Prezes miejskiej spółki zdobył mandat posła. Deklaruje, że nie będzie brał pensji

pkw 2
PKW podała oficjalne wyniki wyborów parlamentarnych
Źródło: TVN24
Prezes Miejskiego Przedsiębiorstwa Oczyszczania w Warszawie Zdzisław Gawlik uzyskał mandat posła, startując w jednym z okręgów na Podkarpaciu. Jak deklaruje, w najbliższych miesiącach zamierza pozostać na stanowisku i dopilnować zakończenia inwestycji realizowanych przez miejską spółkę.

Jak wynika z danych Państwowej Komisji Wyborczej, kandydujący z okręgu numer 23 obejmującego Rzeszów i Tarnobrzeg Zdzisław Gawlik uzyskał 7054 głosy. Startował z ostatniego, 30. miejsca i miał trzeci wynik na liście Koalicji Obywatelskiej.

Prezes chce dopilnować inwestycji

Gawlik jest przewodniczącym Platformy Obywatelskiej na Podkarpaciu oraz wykładowcą akademickim. W 2007 roku został profesorem nadzwyczajnym w Instytucie Prawa Cywilnego Uniwersytetu Marii Curie-Skłodowskiej w Lublinie. Jednocześnie pełni funkcję prezesa zarządu Miejskiego Przedsiębiorstwa Oczyszczania w Warszawie. Na to stanowisko mianował go prezydent Warszawy Rafał Trzaskowski w 2021 roku.

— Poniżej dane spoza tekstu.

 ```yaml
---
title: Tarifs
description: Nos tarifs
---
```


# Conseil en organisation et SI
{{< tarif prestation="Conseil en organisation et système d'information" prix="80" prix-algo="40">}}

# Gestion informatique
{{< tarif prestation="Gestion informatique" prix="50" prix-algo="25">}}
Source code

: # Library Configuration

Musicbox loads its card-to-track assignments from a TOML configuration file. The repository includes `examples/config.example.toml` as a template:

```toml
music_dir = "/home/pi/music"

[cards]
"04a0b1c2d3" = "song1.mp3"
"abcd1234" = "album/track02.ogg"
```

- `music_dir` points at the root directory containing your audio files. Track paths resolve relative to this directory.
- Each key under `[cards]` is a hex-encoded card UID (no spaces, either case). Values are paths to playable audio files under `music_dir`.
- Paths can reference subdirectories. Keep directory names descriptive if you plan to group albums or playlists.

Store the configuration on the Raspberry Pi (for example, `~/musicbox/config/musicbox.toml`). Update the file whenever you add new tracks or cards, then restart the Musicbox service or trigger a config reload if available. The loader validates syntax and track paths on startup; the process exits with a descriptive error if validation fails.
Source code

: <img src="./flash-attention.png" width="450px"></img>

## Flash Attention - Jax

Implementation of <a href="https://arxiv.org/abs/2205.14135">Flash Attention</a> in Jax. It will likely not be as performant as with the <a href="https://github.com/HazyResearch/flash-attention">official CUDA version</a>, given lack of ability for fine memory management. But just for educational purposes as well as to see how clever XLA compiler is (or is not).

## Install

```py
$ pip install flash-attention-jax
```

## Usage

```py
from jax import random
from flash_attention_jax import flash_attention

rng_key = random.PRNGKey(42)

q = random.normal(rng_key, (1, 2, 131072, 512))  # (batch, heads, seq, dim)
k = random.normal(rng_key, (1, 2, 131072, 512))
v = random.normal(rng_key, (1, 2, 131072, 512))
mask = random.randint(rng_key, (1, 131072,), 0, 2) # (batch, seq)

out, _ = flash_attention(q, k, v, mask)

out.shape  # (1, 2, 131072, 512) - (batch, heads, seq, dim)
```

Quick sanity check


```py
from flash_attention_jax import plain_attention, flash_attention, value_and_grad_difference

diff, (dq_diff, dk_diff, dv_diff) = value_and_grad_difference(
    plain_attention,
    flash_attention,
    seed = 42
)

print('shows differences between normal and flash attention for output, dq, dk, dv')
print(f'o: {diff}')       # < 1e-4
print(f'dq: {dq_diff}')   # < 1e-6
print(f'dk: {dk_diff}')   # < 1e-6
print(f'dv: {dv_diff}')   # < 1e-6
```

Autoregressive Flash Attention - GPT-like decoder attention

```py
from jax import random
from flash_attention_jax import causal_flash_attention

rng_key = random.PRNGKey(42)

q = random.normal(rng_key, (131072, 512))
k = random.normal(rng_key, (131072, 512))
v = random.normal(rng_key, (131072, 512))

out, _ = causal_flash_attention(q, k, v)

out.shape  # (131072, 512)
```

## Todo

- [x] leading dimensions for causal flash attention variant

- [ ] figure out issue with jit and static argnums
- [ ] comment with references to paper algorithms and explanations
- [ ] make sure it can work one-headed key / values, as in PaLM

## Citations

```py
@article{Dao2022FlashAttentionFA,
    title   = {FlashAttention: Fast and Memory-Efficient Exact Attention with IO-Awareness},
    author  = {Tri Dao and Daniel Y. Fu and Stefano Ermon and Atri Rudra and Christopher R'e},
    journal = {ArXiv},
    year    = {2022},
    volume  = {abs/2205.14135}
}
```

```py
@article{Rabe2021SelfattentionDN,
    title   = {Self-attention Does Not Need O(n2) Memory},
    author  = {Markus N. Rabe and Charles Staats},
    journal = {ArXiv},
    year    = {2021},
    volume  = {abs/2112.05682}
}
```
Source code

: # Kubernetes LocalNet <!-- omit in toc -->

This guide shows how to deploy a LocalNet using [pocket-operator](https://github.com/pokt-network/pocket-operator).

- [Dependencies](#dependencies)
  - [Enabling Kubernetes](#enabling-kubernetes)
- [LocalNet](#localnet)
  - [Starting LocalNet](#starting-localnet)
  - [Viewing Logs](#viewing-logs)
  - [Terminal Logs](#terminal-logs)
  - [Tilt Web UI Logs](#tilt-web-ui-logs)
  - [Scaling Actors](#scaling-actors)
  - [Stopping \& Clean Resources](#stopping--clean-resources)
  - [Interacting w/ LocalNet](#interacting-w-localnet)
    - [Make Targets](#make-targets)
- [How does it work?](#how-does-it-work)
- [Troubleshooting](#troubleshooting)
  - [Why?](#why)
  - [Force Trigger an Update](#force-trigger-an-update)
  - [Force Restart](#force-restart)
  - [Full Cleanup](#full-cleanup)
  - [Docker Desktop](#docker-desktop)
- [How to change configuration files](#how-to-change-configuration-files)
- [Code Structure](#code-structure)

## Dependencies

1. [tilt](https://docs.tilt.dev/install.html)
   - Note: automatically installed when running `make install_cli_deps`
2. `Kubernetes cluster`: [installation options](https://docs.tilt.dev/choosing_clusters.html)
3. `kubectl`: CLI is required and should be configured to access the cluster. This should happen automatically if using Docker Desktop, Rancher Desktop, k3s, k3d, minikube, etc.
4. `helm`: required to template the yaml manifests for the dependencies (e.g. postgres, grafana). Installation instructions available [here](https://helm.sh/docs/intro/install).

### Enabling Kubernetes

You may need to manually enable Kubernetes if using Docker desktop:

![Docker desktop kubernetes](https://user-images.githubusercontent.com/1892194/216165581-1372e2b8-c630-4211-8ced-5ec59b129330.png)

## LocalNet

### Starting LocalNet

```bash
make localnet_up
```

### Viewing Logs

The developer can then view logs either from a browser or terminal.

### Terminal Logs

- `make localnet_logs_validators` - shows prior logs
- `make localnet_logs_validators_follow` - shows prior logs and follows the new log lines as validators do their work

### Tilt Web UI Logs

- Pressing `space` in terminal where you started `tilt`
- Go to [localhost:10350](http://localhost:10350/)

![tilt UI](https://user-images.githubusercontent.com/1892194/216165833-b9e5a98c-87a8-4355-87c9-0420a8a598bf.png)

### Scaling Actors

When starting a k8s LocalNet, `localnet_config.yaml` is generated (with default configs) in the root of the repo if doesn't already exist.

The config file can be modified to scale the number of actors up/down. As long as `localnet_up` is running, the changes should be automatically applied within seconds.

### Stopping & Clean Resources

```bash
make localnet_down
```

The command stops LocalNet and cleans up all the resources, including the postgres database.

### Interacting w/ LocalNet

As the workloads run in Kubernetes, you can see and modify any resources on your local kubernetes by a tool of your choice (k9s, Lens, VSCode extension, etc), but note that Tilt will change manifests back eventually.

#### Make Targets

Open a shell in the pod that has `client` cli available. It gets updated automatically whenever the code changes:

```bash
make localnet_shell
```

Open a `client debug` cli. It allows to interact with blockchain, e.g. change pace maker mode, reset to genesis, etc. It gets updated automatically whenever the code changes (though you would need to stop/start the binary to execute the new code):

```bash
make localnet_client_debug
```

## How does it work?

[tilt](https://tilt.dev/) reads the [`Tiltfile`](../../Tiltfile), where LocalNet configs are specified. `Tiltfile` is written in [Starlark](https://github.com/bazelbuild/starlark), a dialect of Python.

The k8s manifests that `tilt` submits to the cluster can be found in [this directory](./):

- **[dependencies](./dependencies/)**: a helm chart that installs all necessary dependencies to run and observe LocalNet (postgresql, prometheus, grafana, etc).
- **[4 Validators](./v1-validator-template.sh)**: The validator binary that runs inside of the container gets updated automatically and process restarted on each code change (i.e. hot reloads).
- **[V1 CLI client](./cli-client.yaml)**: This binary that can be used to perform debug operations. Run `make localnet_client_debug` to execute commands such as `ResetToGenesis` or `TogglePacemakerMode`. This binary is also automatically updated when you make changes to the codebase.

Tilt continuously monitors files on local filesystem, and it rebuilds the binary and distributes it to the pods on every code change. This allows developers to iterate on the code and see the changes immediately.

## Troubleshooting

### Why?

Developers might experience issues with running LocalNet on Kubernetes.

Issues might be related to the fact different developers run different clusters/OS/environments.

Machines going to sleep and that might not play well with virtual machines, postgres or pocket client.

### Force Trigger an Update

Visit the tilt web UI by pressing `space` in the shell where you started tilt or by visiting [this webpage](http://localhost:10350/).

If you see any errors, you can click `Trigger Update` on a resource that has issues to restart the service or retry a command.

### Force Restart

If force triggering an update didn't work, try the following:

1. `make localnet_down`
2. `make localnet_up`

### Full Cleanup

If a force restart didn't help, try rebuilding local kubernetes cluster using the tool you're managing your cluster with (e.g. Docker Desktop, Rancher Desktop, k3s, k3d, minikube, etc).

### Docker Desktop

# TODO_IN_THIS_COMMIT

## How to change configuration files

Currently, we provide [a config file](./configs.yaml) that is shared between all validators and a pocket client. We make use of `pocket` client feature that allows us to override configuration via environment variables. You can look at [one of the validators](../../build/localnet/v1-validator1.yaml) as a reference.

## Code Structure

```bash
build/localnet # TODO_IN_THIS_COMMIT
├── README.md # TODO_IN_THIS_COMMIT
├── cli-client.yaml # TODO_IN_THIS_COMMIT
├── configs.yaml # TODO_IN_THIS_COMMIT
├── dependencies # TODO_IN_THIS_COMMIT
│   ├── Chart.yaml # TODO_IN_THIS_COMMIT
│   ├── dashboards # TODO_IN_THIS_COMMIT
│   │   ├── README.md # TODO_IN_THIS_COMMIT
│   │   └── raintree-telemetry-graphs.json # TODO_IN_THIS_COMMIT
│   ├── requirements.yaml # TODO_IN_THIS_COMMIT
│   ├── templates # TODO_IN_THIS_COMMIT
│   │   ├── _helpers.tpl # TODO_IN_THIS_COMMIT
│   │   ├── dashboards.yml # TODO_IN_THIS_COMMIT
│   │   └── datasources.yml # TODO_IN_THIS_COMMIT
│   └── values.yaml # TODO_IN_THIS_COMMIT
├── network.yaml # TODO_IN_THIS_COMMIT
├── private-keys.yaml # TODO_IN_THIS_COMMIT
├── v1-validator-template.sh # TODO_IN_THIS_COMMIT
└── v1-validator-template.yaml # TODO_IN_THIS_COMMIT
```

Pomimo zdobycia mandatu posła zamierza, przynajmniej w najbliższych miesiącach, pozostać na stanowisku. - Na dzisiaj chcę zadbać, żeby nic nie zakłóciło procesów inwestycyjnych, które są przez MPO realizowane. To jest dla mnie najważniejsze - wyjaśnił w rozmowie z tvnwarszawa.pl poseł elekt. - Na pewno nie naruszę żadnych przepisów obowiązującego prawa. Są mi znane - podkreślił prezes Gawlik.

Najważniejszą inwestycją, którą obecnie realizuje MPO, jest budowa spalarni odpadów przy ulicy Zabranieckiej na Targówku. Budowa jest na zaawansowanym etapie. Według ostatnich zapowiedzi zakład ma rozpocząć działalność w pierwszym kwartale przyszłego roku.

Deklaruje, że nie będzie brał pensji

Zdzisław Gawlik w latach 2015-2019 był posłem na Sejm. W wyborach w 2019 roku nie zdobył mandatu. Jak deklarował w trakcie kampanii wyborczej, zamierza zrezygnować z pobierania poselskiego wynagrodzenia.

"Jeśli wejdę do Sejmu, nie będę pobierał wynagrodzenia poselskiego. Nie pobierałem wynagrodzenia będąc posłem w latach 2015-2019. W Sejmie RP pracujemy dla Polaków, nie zaś dla własnych korzyści" - napisał 27 września na platformie X (dawny Twitter) Gawlik.

- To, co wtedy napisałem, pozostaje w mocy - zapewnił nas Gawlik.